Conductive polymers (CPs) have been widely used as electrode materials in supercapacitors because of their facile synthesis, low cost, and high capacitance. However, their practical application in micro-supercapacitors (MSCs) has been hindered by the manufacturing complexity and dimensional limits due to their low processability, and the very poor cycle-life due to its volumetric change in the charge-discharge process. Here, we present CPs-based MSCs with a unique structure of polypyrrole (PPy)@Ag-wall interdigitated electrodes fabricated by combing micro-3D printing Ag-wall and electrochemical polymerization of PPy.
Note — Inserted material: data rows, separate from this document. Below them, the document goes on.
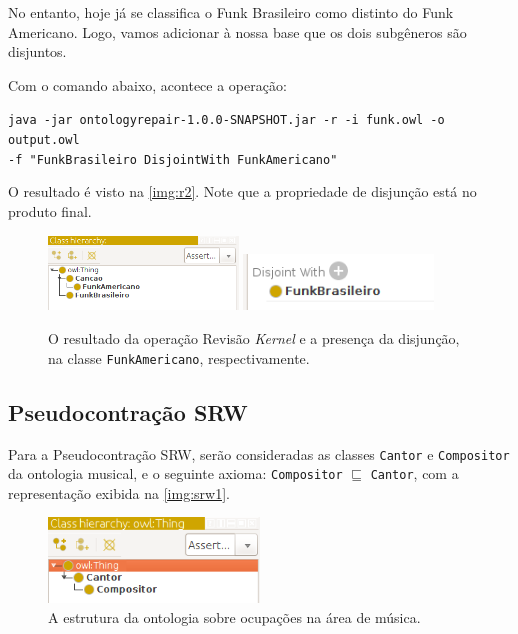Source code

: No entanto, hoje já se classifica o Funk Brasileiro como distinto do Funk Americano. Logo, vamos adicionar à nossa base que os dois subgêneros são disjuntos.

Com o comando abaixo, acontece a operação:

\begin{small}
	\texttt{java -jar ontologyrepair-1.0.0-SNAPSHOT.jar -r -i funk.owl -o output.owl \\ -f "FunkBrasileiro DisjointWith FunkAmericano"}
\end{small}

O resultado é visto na \autoref{img:r2}. Note que a propriedade de disjunção está no produto final.

\begin{figure}[H]
	\centering
	\includegraphics[width=0.45\textwidth]{Capitulos/Implementacao/r2.png}
	\includegraphics[width=0.45\textwidth]{Capitulos/Implementacao/r3.png}
	\caption{O resultado da operação Revisão \textit{Kernel} e a presença da disjunção, na classe \texttt{FunkAmericano}, respectivamente.}
	\label{img:r2}
\end{figure}

\subsection{Pseudocontração SRW}
\label{sect:srw}

Para a Pseudocontração SRW, serão consideradas as classes \texttt{Cantor} e \texttt{Compositor} da ontologia musical, e o seguinte axioma: \texttt{Compositor} $ \sqsubseteq $ \texttt{Cantor}, com a representação exibida na \autoref{img:srw1}.

\begin{figure}[H]
	\centering
	\includegraphics[width=0.5\textwidth]{Capitulos/Implementacao/srw1.png}
	\caption{A estrutura da ontologia sobre ocupações na área de música.}
	\label{img:srw1}
\end{figure}

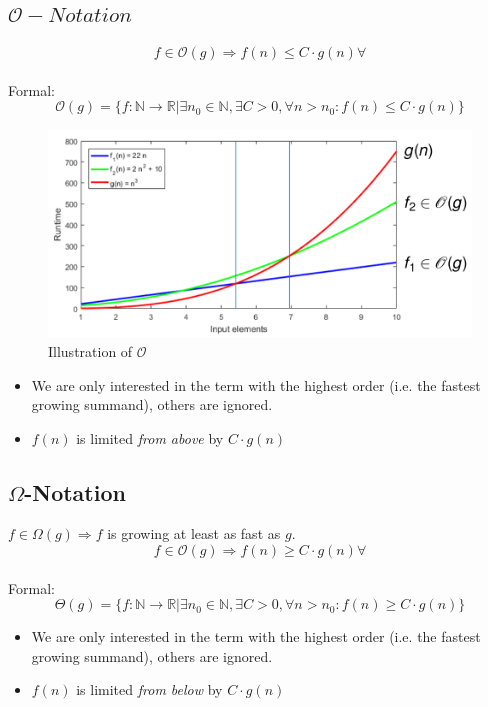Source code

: \documentclass[12pt, a4paper]{scrartcl}
\begin{document}
\subsection{$\mathcal{O}-Notation$}
\label{sec:O-notation}
\[f\in\mathcal{O}(g)\Rightarrow f(n)\le C\cdot g(n)\forall\]\\
Formal:
\begin{equation}
\mathcal{O}(g)=\{f:\mathbb{N}\rightarrow\mathbb{R}|\exists n_0\in\mathbb{N}, \exists C>0, \forall n>n_0:f(n)\le C\cdot g(n)\}
\end{equation}
\begin{figure}[htbp]
  \centering
  \includegraphics[width=.9\textwidth]{bigO}
  \caption{Illustration of $\mathcal{O}$}
  \label{fig:big-O-illustration}
\end{figure}
\begin{itemize}
\item We are only interested in the term with the highest order (i.e. the fastest growing summand), others are ignored.
\item $f(n)$ is limited \emph{from above} by $C\cdot g(n)$
\end{itemize}

\subsection{$\Omega$-Notation}
\label{sec:omega-notation}
$f\in\Omega(g)\Rightarrow f$ is growing at least as fast as $g$.
\[f\in\mathcal{O}(g)\Rightarrow f(n)\ge C\cdot g(n)\forall\]\\
Formal:
\[\Theta(g)=\{f:\mathbb{N}\rightarrow\mathbb{R}|\exists n_0\in\mathbb{N}, \exists C>0, \forall n>n_0:f(n)\ge C\cdot g(n)\}
\]
\begin{itemize}
\item We are only interested in the term with the highest order (i.e. the fastest growing summand), others are ignored.
\item $f(n)$ is limited \emph{from below} by $C\cdot g(n)$
\end{itemize}
\end{document}
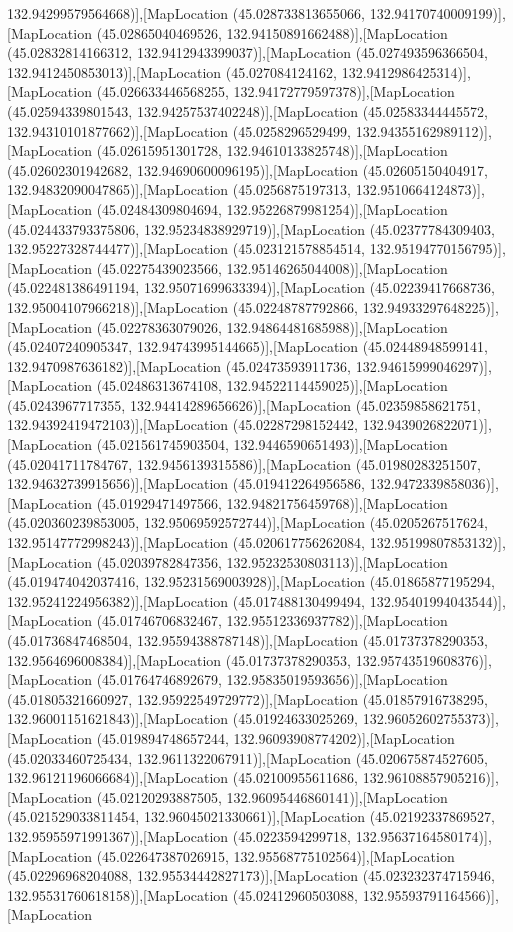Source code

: 132.94299579564668)],[MapLocation (45.028733813655066, 132.94170740009199)],[MapLocation (45.02865040469526, 132.94150891662488)],[MapLocation (45.02832814166312, 132.9412943399037)],[MapLocation (45.027493596366504, 132.9412450853013)],[MapLocation (45.027084124162, 132.9412986425314)],[MapLocation (45.026633446568255, 132.94172779597378)],[MapLocation (45.02594339801543, 132.94257537402248)],[MapLocation (45.02583344445572, 132.94310101877662)],[MapLocation (45.0258296529499, 132.94355162989112)],[MapLocation (45.02615951301728, 132.94610133825748)],[MapLocation (45.02602301942682, 132.94690600096195)],[MapLocation (45.02605150404917, 132.94832090047865)],[MapLocation (45.0256875197313, 132.9510664124873)],[MapLocation (45.02484309804694, 132.95226879981254)],[MapLocation (45.024433793375806, 132.95234838929719)],[MapLocation (45.02377784309403, 132.95227328744477)],[MapLocation (45.023121578854514, 132.95194770156795)],[MapLocation (45.02275439023566, 132.95146265044008)],[MapLocation (45.022481386491194, 132.95071699633394)],[MapLocation (45.02239417668736, 132.95004107966218)],[MapLocation (45.02248787792866, 132.94933297648225)],[MapLocation (45.02278363079026, 132.94864481685988)],[MapLocation (45.02407240905347, 132.94743995144665)],[MapLocation (45.02448948599141, 132.9470987636182)],[MapLocation (45.02473593911736, 132.94615999046297)],[MapLocation (45.02486313674108, 132.94522114459025)],[MapLocation (45.0243967717355, 132.94414289656626)],[MapLocation (45.02359858621751, 132.94392419472103)],[MapLocation (45.02287298152442, 132.9439026822071)],[MapLocation (45.021561745903504, 132.9446590651493)],[MapLocation (45.02041711784767, 132.9456139315586)],[MapLocation (45.01980283251507, 132.94632739915656)],[MapLocation (45.019412264956586, 132.9472339858036)],[MapLocation (45.01929471497566, 132.94821756459768)],[MapLocation (45.020360239853005, 132.95069592572744)],[MapLocation (45.0205267517624, 132.95147772998243)],[MapLocation (45.020617756262084, 132.95199807853132)],[MapLocation (45.02039782847356, 132.95232530803113)],[MapLocation (45.019474042037416, 132.95231569003928)],[MapLocation (45.01865877195294, 132.95241224956382)],[MapLocation (45.017488130499494, 132.95401994043544)],[MapLocation (45.01746706832467, 132.95512336937782)],[MapLocation (45.01736847468504, 132.95594388787148)],[MapLocation (45.01737378290353, 132.9564696008384)],[MapLocation (45.01737378290353, 132.95743519608376)],[MapLocation (45.01764746892679, 132.95835019593656)],[MapLocation (45.01805321660927, 132.95922549729772)],[MapLocation (45.01857916738295, 132.96001151621843)],[MapLocation (45.01924633025269, 132.96052602755373)],[MapLocation (45.019894748657244, 132.96093908774202)],[MapLocation (45.02033460725434, 132.9611322067911)],[MapLocation (45.020675874527605, 132.96121196066684)],[MapLocation (45.02100955611686, 132.96108857905216)],[MapLocation (45.02120293887505, 132.96095446860141)],[MapLocation (45.021529033811454, 132.96045021330661)],[MapLocation (45.02192337869527, 132.95955971991367)],[MapLocation (45.0223594299718, 132.95637164580174)],[MapLocation (45.022647387026915, 132.95568775102564)],[MapLocation (45.02296968204088, 132.95534442827173)],[MapLocation (45.023232374715946, 132.95531760618158)],[MapLocation (45.02412960503088, 132.95593791164566)],[MapLocation 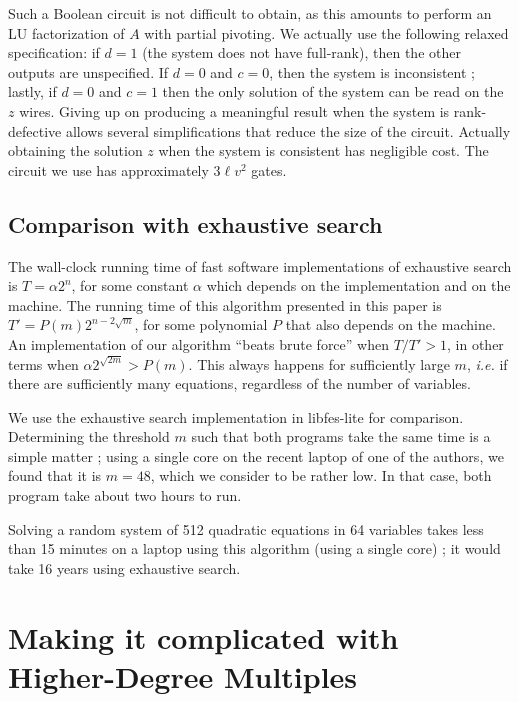 \documentclass[a4paper,UKenglish,cleveref, autoref]{lipics-v2019}
\begin{document}
  Such a Boolean circuit is not difficult to obtain, as this amounts to perform an
  LU factorization of $A$ with partial pivoting.  We actually use the following
  relaxed specification: if $d=1$ (the system does not have full-rank), then the
  other outputs are unspecified. If $d=0$ and $c=0$, then the system is
  inconsistent ; lastly, if $d=0$ and $c=1$ then the only solution of the system
  can be read on the $z$ wires. Giving up on producing a meaningful result when
  the system is rank-defective allows several simplifications that reduce the size
  of the circuit. Actually obtaining the solution $z$ when the system is
  consistent has negligible cost. The circuit we use has approximately $3\ell v^2$
  gates.
  
  \subsection{Comparison with exhaustive search}
  
  The wall-clock running time of fast software implementations of exhaustive
  search is $T = \alpha 2^n$, for some constant $\alpha$ which depends on the
  implementation and on the machine. The running time of this algorithm presented
  in this paper is $T' = P(m) 2^{n - 2\sqrt{m}}$, for some polynomial $P$ that
  also depends on the machine. An implementation of our algorithm ``beats brute
  force'' when $T/T' > 1$, in other terms when
  $\alpha 2^{\sqrt{2m}} > P(m)$. This always happens for sufficiently large
  $m$, \textit{i.e.} if there are sufficiently many equations, regardless of the
  number of variables.
  
  We use the exhaustive search implementation in \textsf{libfes-lite} for
  comparison. Determining the threshold $m$ such that both programs take the same
  time is a simple matter ; using a single core on the recent laptop of one of the
  authors, we found that it is $m=48$, which we consider to be rather low. In that
  case, both program take about two hours to run.
  
  Solving a random system of 512 quadratic equations in 64 variables takes less
  than 15 minutes on a laptop using this algorithm (using a single core) ; it
  would take 16 years using exhaustive search.
  
  
  \section{Making it complicated with Higher-Degree Multiples}
  \label{sec:extensions}
  
\end{document}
Benefiting from the unique structure and effective interface of PPy@Ag-wall interdigitated electrodes, these all-solid-state MSCs (S < 0.25 cm2) offer an area capacitance (C/A) up to 90 mF cm−2, coupled with a long cycle-life (capacitance remains 109 % after 10,000 cycles), great flexibility (capacitance remains 95 % after bending for 1000 times), and a very low interfacial resistance (2.88 Ω). In conclusion, this unique design of the PPy@Ag-wall interdigitated electrode structure not only achieves the formation of the arbitrary structure of CPs, but also greatly improves its cycle-life, promoting the CPs-based MSCs for the future miniature energy storage device.